Work task:
Search the records below for the word "right". Pull out each line that has it.
═══ Supplied records
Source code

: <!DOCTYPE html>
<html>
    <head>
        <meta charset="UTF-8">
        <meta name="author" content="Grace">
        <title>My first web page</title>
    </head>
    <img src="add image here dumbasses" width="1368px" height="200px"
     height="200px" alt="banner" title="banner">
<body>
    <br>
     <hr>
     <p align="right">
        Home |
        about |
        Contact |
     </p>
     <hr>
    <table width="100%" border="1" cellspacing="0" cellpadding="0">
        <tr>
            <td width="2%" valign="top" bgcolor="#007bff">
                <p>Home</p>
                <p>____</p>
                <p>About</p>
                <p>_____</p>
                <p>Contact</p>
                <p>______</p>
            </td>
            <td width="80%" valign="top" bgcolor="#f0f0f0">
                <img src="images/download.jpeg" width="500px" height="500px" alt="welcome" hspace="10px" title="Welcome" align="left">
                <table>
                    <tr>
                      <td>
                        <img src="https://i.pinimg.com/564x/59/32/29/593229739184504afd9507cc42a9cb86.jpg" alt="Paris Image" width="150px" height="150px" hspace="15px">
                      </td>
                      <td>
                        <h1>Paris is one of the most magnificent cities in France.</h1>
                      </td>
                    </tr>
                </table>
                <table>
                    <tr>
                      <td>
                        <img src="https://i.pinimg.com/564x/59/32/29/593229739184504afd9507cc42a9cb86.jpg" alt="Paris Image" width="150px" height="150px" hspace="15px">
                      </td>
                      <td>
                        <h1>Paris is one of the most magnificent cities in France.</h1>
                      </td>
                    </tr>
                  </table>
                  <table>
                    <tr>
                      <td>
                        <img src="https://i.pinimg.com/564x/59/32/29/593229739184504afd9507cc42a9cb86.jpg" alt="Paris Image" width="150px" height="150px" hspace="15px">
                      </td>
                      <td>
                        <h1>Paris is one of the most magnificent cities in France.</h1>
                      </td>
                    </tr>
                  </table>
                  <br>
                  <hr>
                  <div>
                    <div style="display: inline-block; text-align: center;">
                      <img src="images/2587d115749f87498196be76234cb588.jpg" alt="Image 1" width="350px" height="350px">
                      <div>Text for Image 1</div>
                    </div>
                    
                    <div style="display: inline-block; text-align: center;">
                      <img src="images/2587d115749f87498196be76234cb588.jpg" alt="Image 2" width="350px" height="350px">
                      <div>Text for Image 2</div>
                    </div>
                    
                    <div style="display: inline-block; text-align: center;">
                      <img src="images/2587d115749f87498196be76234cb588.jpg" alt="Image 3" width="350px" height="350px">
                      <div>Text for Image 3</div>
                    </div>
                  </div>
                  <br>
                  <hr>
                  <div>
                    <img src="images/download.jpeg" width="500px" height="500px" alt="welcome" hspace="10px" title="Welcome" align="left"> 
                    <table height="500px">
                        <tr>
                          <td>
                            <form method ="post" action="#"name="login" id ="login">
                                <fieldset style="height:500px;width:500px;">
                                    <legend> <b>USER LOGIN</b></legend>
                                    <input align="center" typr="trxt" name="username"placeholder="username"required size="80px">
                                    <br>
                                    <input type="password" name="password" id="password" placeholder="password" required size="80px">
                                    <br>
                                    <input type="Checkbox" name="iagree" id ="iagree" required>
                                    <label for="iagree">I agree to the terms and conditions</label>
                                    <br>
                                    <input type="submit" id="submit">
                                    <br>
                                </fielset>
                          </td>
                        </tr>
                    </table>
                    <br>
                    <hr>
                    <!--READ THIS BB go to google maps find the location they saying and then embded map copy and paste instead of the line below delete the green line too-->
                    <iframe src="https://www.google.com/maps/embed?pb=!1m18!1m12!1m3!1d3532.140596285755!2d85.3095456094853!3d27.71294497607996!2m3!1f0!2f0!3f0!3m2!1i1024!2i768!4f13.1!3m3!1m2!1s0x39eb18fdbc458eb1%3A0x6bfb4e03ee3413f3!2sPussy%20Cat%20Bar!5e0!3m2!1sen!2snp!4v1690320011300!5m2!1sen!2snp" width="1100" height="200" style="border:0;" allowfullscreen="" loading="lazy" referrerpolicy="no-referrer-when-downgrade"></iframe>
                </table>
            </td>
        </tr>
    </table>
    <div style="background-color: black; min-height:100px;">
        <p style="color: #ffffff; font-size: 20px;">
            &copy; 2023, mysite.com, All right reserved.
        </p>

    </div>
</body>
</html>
══════
Answer box:
     <p align="right">
            &copy; 2023, mysite.com, All right reserved.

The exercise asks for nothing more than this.